2. Where the Character of the Company is to be Determined: In case doubt arises, that a company is owned or controlled by enemies of another country, the Courts, at their discretion, ignore the corporate fiction and examine the persons who exercise de facto (real) control over the affairs of the company.

To carry on business with an alien enemy is against public policy and hence Courts should not allow the corporate veil to conceal the identity of persons who are alien enemies. This proposition shall apply even if the company is incorporated in the same country.

3. Where a Fraud is Suspected: The corporate entity may also be disregarded where the veil is used for some fraudulent purpose or defeating the claims of the creditors.

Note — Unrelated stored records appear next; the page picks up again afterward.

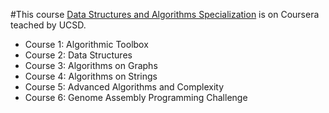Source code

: #This course [Data Structures and Algorithms Specialization](https://www.coursera.org/specializations/data-structures-algorithms![image](https://user-images.githubusercontent.com/36308352/128659198-d4f535e1-a9c1-4d81-8034-6dbf9ce56c25.png)
) is on Coursera teached by UCSD.

- Course 1: Algorithmic Toolbox
- Course 2: Data Structures
- Course 3: Algorithms on Graphs
- Course 4: Algorithms on Strings
- Course 5: Advanced Algorithms and Complexity
- Course 6: Genome Assembly Programming Challenge
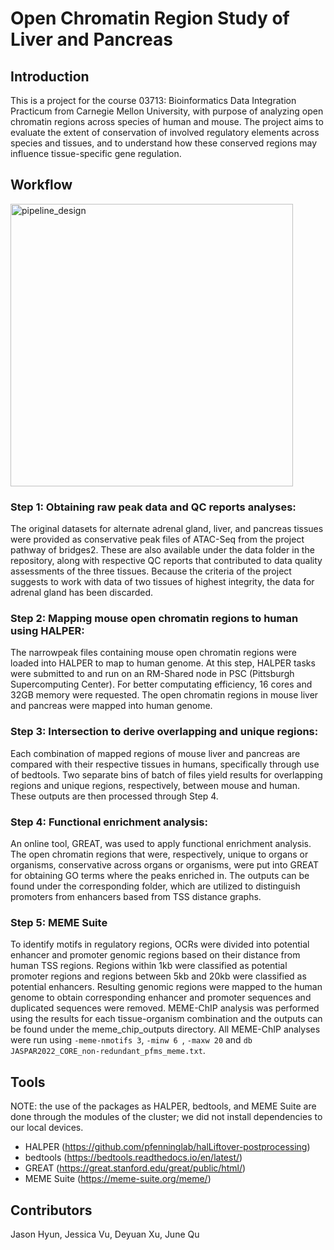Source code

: # Open Chromatin Region Study of Liver and Pancreas

## Introduction
This is a project for the course 03713: Bioinformatics Data Integration Practicum from Carnegie Mellon University, with purpose of analyzing open chromatin regions across species of human and mouse. The project aims to evaluate the extent of conservation of involved regulatory elements across species and tissues, and to understand how these conserved regions may influence tissue-specific gene regulation. 

## Workflow
<img width="452" alt="pipeline_design" src="https://github.com/user-attachments/assets/1ad958dc-a9ed-4cbf-944c-b763f1eae44a" />

### Step 1: Obtaining raw peak data and QC reports analyses:
The original datasets for alternate adrenal gland, liver, and pancreas tissues were provided as conservative peak files of ATAC-Seq from the project pathway of bridges2. These are also available under the data folder in the repository, along with respective QC reports that contributed to data quality assessments of the three tissues. Because the criteria of the project suggests to work with data of two tissues of highest integrity, the data for adrenal gland has been discarded.

### Step 2: Mapping mouse open chromatin regions to human using HALPER:
The narrowpeak files containing mouse open chromatin regions were loaded into HALPER to map to human genome. At this step, HALPER tasks were submitted to and run on an RM-Shared node in PSC (Pittsburgh Supercomputing Center). For better computating efficiency, 16 cores and 32GB memory were requested. The open chromatin regions in mouse liver and pancreas were mapped into human genome.

### Step 3: Intersection to derive overlapping and unique regions:
Each combination of mapped regions of mouse liver and pancreas are compared with their respective tissues in humans, specifically through use of bedtools. Two separate bins of batch of files yield results for overlapping regions and unique regions, respectively, between mouse and human. These outputs are then processed through Step 4. 

### Step 4: Functional enrichment analysis:
An online tool, GREAT, was used to apply functional enrichment analysis. The open chromatin regions that were, respectively, unique to organs or organisms, conservative across organs or organisms, were put into GREAT for obtaining GO terms where the peaks enriched in. The outputs can be found under the corresponding folder, which are utilized to distinguish promoters from enhancers based from TSS distance graphs.

### Step 5: MEME Suite
To identify motifs in regulatory regions, OCRs were divided into potential enhancer and promoter genomic regions based on their distance from human TSS regions. Regions within 1kb were classified as potential promoter regions and regions between 5kb and 20kb were classified as potential enhancers. Resulting genomic regions were mapped to the human genome to obtain corresponding enhancer and promoter sequences and duplicated sequences were removed. MEME-ChIP analysis was performed using the results for each tissue-organism combination and the outputs can be found under the meme_chip_outputs directory. All MEME-ChIP analyses were run using `-meme-nmotifs 3`, `-minw 6 `, `-maxw 20` and `db JASPAR2022_CORE_non-redundant_pfms_meme.txt`.

## Tools
NOTE: the use of the packages as HALPER, bedtools, and MEME Suite are done through the modules of the cluster; we did not install dependencies to our local devices.
- HALPER (https://github.com/pfenninglab/halLiftover-postprocessing)
- bedtools (https://bedtools.readthedocs.io/en/latest/)
- GREAT (https://great.stanford.edu/great/public/html/)
- MEME Suite (https://meme-suite.org/meme/)

  


## Contributors
Jason Hyun, Jessica Vu, Deyuan Xu, June Qu
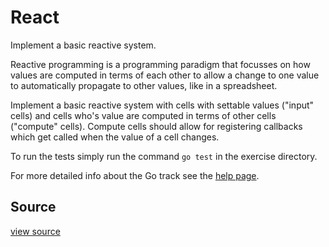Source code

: # React

Implement a basic reactive system.

Reactive programming is a programming paradigm that focusses on how values
are computed in terms of each other to allow a change to one value to
automatically propagate to other values, like in a spreadsheet.

Implement a basic reactive system with cells with settable values ("input"
cells) and cells who's value are computed in terms of other cells ("compute"
cells). Compute cells should allow for registering callbacks which get called
when the value of a cell changes.

To run the tests simply run the command `go test` in the exercise directory.

For more detailed info about the Go track see the [help
page](http://help.exercism.io/getting-started-with-go.html).

## Source

 [view source]()
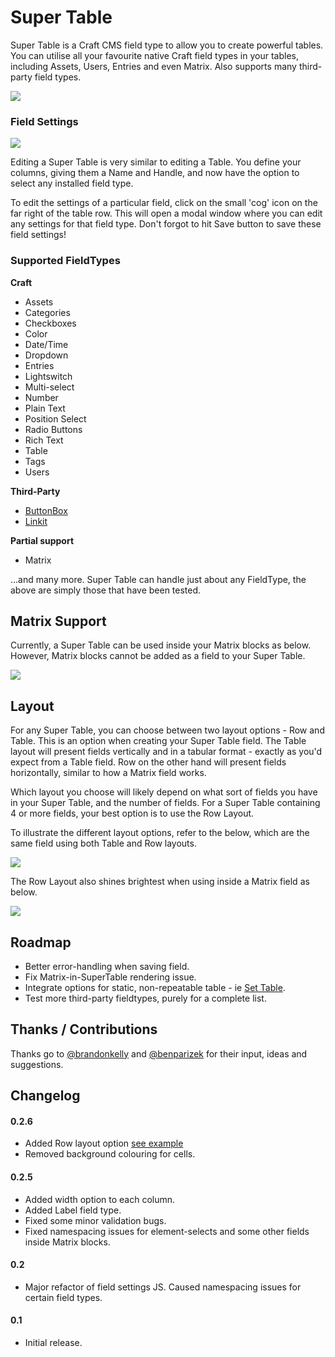 # Super Table

Super Table is a Craft CMS field type to allow you to create powerful tables. You can utilise all your favourite native Craft field types in your tables, including Assets, Users, Entries and even Matrix. Also supports many third-party field types.

<img src="https://raw.githubusercontent.com/engram-design/SuperTable/master/screenshots/input.png" />


### Field Settings

<img src="https://raw.githubusercontent.com/engram-design/SuperTable/master/screenshots/settings.png" />

Editing a Super Table is very similar to editing a Table. You define your columns, giving them a Name and Handle, and now have the option to select any installed field type.

To edit the settings of a particular field, click on the small 'cog' icon on the far right of the table row. This will open a modal window where you can edit any settings for that field type. Don't forgot to hit Save button to save these field settings!


### Supported FieldTypes

**Craft**

* Assets
* Categories
* Checkboxes
* Color
* Date/Time
* Dropdown
* Entries
* Lightswitch
* Multi-select
* Number
* Plain Text
* Position Select
* Radio Buttons
* Rich Text
* Table
* Tags
* Users

**Third-Party**

* [ButtonBox](https://github.com/supercool/Button-Box)
* [Linkit](https://github.com/fruitstudios/LinkIt)

**Partial support**

* Matrix

...and many more. Super Table can handle just about any FieldType, the above are simply those that have been tested.


## Matrix Support

Currently, a Super Table can be used inside your Matrix blocks as below. However, Matrix blocks cannot be added as a field to your Super Table.

<img src="https://raw.githubusercontent.com/engram-design/SuperTable/master/screenshots/matrix.png" />


## Layout

For any Super Table, you can choose between two layout options - Row and Table. This is an option when creating your Super Table field. The Table layout will present fields vertically and in a tabular format - exactly as you'd expect from a Table field. Row on the other hand will present fields horizontally, similar to how a Matrix field works.

Which layout you choose will likely depend on what sort of fields you have in your Super Table, and the number of fields. For a Super Table containing 4 or more fields, your best option is to use the Row Layout.

To illustrate the different layout options, refer to the below, which are the same field using both Table and Row layouts.

<img src="https://raw.githubusercontent.com/engram-design/SuperTable/master/screenshots/layouts.png" />

The Row Layout also shines brightest when using inside a Matrix field as below.

<img src="https://raw.githubusercontent.com/engram-design/SuperTable/master/screenshots/rowLayout.png" />


## Roadmap

- Better error-handling when saving field.
- Fix Matrix-in-SuperTable rendering issue.
- Integrate options for static, non-repeatable table - ie [Set Table](https://github.com/engram-design/SetTable).
- Test more third-party fieldtypes, purely for a complete list.


## Thanks / Contributions

Thanks go to [@brandonkelly](https://github.com/brandonkelly) and [@benparizek](https://github.com/benparizek) for their input, ideas and suggestions.


## Changelog

#### 0.2.6

- Added Row layout option [see example](https://github.com/engram-design/SuperTable#Layout)
- Removed background colouring for cells.

#### 0.2.5

- Added width option to each column.
- Added Label field type.
- Fixed some minor validation bugs.
- Fixed namespacing issues for element-selects and some other fields inside Matrix blocks. 

#### 0.2

- Major refactor of field settings JS. Caused namespacing issues for certain field types.

#### 0.1

- Initial release.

4. Where it is essential to Protect the Interest of the Revenue: The Courts are also empowered to pierce the corporate shell if it is used for avoiding tax obligations. The Courts can break through the corporate veil, only when the sole object of its formation is tax evasion.

In other words, the Courts can disregard the corporate entity where it is essential to safeguard the interest of the revenue. But the shareholders on their own accord cannot consider themselves identical with the company.

5. Where the Company Acts as an Agent: A company may sometimes act as an agent or trustee of its members or of another company. In those circumstances, such company is deemed to have lost its individuality and shall be identified with its members.

6. Avoidance of Welfare Legislation: Avoidance of welfare legislation is as common as the avoidance of taxation. It is the duty of the Court in such cases to get behind the smoke screen and discover the true state of affairs.

7. Where the Company is a Clock: The Courts also lift the veil where a company is a mere cloak, which means to disguise or pretend.

8. Where the Welfare Legislation is Avoided: In case of avoidance of welfare legislation the Courts lift the corporate veil to get behind the smoke screen and discover the true state of affairs.

9. Where the Public Policy is to be Protected: The Courts invariably lift the corporate veil in order to protect the public policy and prevent transactions, which are contrary to public policy.